Saved data entries
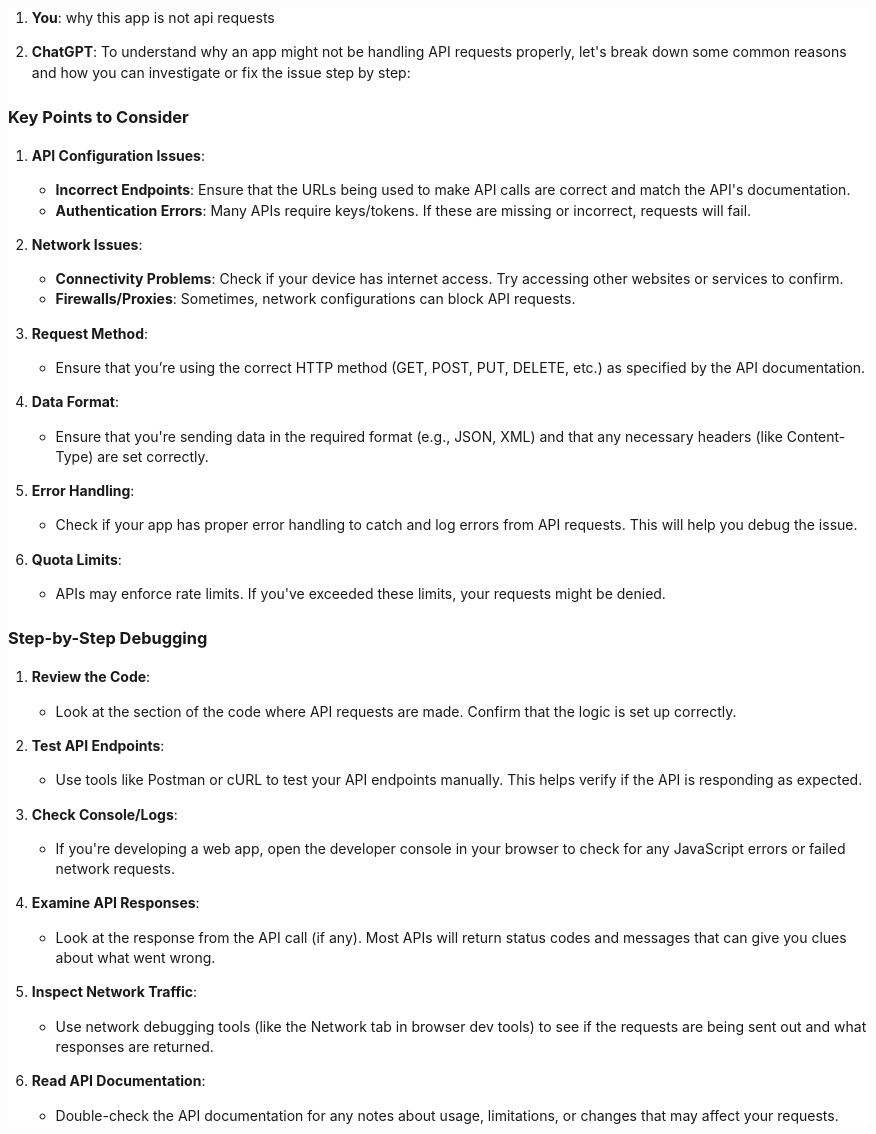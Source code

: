 1. **You**: why this app is not api requests

2. **ChatGPT**: To understand why an app might not be handling API requests properly, let's break down some common reasons and how you can investigate or fix the issue step by step:

### Key Points to Consider

1. **API Configuration Issues**:
   - **Incorrect Endpoints**: Ensure that the URLs being used to make API calls are correct and match the API's documentation.
   - **Authentication Errors**: Many APIs require keys/tokens. If these are missing or incorrect, requests will fail.

2. **Network Issues**:
   - **Connectivity Problems**: Check if your device has internet access. Try accessing other websites or services to confirm.
   - **Firewalls/Proxies**: Sometimes, network configurations can block API requests.

3. **Request Method**:
   - Ensure that you’re using the correct HTTP method (GET, POST, PUT, DELETE, etc.) as specified by the API documentation.

4. **Data Format**:
   - Ensure that you're sending data in the required format (e.g., JSON, XML) and that any necessary headers (like Content-Type) are set correctly.

5. **Error Handling**:
   - Check if your app has proper error handling to catch and log errors from API requests. This will help you debug the issue.

6. **Quota Limits**:
   - APIs may enforce rate limits. If you've exceeded these limits, your requests might be denied.

### Step-by-Step Debugging

1. **Review the Code**:
   - Look at the section of the code where API requests are made. Confirm that the logic is set up correctly.

2. **Test API Endpoints**:
   - Use tools like Postman or cURL to test your API endpoints manually. This helps verify if the API is responding as expected.

3. **Check Console/Logs**:
   - If you're developing a web app, open the developer console in your browser to check for any JavaScript errors or failed network requests.

4. **Examine API Responses**:
   - Look at the response from the API call (if any). Most APIs will return status codes and messages that can give you clues about what went wrong.

5. **Inspect Network Traffic**:
   - Use network debugging tools (like the Network tab in browser dev tools) to see if the requests are being sent out and what responses are returned.

6. **Read API Documentation**:
   - Double-check the API documentation for any notes about usage, limitations, or changes that may affect your requests.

= Exercise =
Return, from the data, each line where the string "tools" occurs.

= Output of the exercise =
   - Use tools like Postman or cURL to test your API endpoints manually. This helps verify if the API is responding as expected.
   - Use network debugging tools (like the Network tab in browser dev tools) to see if the requests are being sent out and what responses are returned.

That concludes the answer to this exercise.